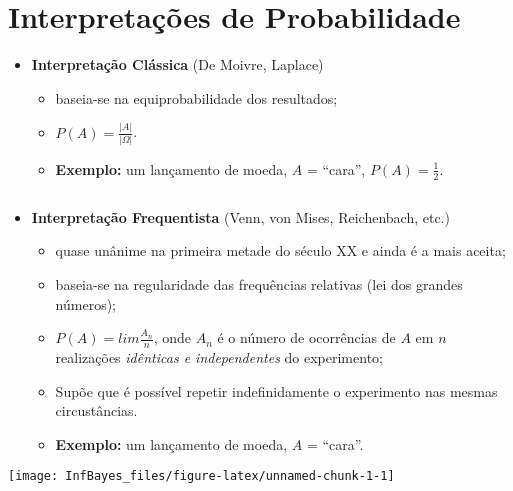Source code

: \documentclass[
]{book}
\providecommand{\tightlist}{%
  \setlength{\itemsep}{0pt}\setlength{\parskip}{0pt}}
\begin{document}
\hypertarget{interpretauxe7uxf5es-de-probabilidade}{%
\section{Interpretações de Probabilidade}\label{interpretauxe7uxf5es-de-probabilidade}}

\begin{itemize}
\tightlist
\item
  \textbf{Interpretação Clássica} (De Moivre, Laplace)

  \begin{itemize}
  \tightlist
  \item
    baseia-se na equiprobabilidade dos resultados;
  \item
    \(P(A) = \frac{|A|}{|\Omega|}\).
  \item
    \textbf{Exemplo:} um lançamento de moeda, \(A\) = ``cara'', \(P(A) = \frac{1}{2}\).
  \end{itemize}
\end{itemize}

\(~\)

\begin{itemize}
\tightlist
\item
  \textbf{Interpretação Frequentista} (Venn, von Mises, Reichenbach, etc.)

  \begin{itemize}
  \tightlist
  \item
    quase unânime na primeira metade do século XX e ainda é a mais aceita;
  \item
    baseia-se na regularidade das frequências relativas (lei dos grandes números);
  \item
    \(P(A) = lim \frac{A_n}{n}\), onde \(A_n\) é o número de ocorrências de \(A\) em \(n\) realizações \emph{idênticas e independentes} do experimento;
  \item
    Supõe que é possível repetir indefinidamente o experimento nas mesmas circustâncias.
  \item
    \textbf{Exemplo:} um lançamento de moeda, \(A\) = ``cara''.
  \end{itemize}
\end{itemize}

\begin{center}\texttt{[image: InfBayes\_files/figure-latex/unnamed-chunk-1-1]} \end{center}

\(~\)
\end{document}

* * *

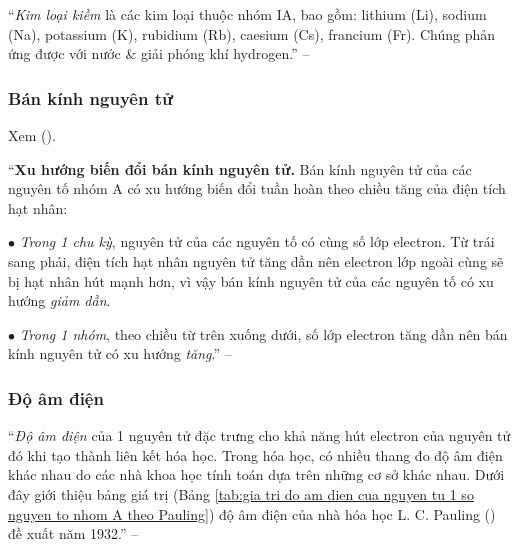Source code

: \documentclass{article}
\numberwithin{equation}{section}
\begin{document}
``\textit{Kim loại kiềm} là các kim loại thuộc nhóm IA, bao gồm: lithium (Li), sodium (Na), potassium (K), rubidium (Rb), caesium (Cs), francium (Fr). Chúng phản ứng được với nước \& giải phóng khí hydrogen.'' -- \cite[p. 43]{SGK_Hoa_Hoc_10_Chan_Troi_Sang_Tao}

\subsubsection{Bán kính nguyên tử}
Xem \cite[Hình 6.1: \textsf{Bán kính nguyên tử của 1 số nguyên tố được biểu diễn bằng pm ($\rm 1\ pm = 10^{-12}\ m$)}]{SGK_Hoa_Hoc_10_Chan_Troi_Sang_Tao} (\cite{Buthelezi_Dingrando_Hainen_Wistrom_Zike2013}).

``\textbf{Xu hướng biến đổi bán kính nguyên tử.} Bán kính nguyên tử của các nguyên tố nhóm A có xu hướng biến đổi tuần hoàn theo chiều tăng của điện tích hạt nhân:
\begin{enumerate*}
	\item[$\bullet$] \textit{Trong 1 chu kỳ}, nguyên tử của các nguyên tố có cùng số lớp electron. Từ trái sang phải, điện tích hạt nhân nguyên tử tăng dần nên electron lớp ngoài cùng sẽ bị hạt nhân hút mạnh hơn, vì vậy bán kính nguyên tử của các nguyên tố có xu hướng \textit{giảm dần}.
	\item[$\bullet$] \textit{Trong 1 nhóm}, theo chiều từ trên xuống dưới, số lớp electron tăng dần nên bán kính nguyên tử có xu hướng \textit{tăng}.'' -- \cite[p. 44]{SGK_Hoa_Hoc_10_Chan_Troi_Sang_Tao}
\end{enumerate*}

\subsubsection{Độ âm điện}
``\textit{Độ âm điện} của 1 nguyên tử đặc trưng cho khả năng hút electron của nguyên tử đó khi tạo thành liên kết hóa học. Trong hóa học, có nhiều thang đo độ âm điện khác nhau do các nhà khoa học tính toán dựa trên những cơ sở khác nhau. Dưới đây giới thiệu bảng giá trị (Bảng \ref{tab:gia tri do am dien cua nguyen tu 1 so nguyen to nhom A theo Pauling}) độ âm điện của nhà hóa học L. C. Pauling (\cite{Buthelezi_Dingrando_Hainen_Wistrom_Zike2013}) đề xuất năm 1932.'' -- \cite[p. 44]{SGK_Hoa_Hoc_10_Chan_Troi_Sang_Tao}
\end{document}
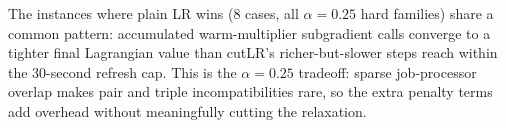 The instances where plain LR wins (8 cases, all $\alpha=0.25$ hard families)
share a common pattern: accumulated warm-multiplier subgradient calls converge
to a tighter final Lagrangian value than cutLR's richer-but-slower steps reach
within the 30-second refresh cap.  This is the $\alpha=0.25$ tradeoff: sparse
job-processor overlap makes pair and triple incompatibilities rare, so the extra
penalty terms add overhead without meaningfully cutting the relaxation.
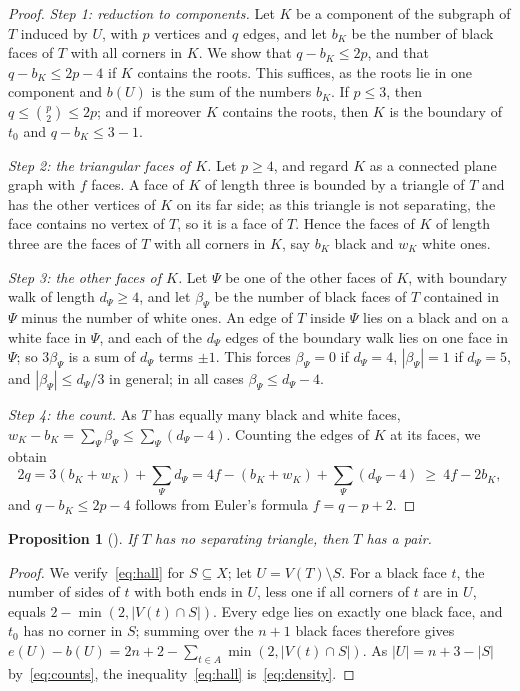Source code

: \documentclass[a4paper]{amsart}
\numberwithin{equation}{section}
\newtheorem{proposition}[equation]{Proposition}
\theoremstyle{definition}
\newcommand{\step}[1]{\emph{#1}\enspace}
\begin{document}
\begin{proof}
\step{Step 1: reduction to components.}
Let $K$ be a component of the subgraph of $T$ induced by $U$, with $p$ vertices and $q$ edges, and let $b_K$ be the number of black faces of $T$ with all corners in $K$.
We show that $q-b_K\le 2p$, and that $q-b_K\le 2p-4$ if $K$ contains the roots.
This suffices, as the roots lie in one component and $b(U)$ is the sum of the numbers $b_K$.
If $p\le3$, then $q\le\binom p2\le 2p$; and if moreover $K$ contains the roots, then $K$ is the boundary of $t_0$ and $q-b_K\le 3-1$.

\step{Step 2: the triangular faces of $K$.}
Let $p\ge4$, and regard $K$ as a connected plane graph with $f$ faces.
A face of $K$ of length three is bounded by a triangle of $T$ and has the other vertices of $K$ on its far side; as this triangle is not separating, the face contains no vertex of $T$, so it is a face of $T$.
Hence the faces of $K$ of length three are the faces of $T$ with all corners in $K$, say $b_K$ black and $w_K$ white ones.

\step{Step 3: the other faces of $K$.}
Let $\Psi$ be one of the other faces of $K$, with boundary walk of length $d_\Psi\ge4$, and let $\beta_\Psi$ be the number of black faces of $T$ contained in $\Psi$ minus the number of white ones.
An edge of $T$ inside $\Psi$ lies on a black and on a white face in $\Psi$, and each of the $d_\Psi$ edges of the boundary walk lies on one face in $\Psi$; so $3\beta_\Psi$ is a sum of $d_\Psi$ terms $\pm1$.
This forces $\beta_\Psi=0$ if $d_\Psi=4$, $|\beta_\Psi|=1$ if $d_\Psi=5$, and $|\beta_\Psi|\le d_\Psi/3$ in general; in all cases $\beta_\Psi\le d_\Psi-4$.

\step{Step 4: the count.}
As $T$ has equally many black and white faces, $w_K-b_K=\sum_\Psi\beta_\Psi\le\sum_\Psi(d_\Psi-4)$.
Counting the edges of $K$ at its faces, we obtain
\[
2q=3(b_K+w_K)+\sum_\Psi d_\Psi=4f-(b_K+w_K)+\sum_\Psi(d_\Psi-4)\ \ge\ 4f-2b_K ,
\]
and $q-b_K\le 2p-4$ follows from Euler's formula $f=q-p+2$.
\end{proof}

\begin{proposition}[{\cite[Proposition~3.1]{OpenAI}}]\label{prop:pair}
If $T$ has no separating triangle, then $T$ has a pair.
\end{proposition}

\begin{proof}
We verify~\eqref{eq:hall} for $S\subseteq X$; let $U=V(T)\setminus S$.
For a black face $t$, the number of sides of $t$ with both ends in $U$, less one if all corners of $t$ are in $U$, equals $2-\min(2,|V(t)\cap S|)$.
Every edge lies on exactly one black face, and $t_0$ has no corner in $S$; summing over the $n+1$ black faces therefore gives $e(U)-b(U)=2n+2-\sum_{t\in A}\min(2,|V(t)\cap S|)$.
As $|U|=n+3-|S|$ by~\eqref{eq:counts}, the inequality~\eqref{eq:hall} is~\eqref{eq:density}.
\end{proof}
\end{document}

* **EXERCISE INSTRUCTIONS**
Take every line from the data that includes the word "black".

* **ANSWER SPACE**
Let $K$ be a component of the subgraph of $T$ induced by $U$, with $p$ vertices and $q$ edges, and let $b_K$ be the number of black faces of $T$ with all corners in $K$.
Hence the faces of $K$ of length three are the faces of $T$ with all corners in $K$, say $b_K$ black and $w_K$ white ones.
Let $\Psi$ be one of the other faces of $K$, with boundary walk of length $d_\Psi\ge4$, and let $\beta_\Psi$ be the number of black faces of $T$ contained in $\Psi$ minus the number of white ones.
An edge of $T$ inside $\Psi$ lies on a black and on a white face in $\Psi$, and each of the $d_\Psi$ edges of the boundary walk lies on one face in $\Psi$; so $3\beta_\Psi$ is a sum of $d_\Psi$ terms $\pm1$.
As $T$ has equally many black and white faces, $w_K-b_K=\sum_\Psi\beta_\Psi\le\sum_\Psi(d_\Psi-4)$.
For a black face $t$, the number of sides of $t$ with both ends in $U$, less one if all corners of $t$ are in $U$, equals $2-\min(2,|V(t)\cap S|)$.
Every edge lies on exactly one black face, and $t_0$ has no corner in $S$; summing over the $n+1$ black faces therefore gives $e(U)-b(U)=2n+2-\sum_{t\in A}\min(2,|V(t)\cap S|)$.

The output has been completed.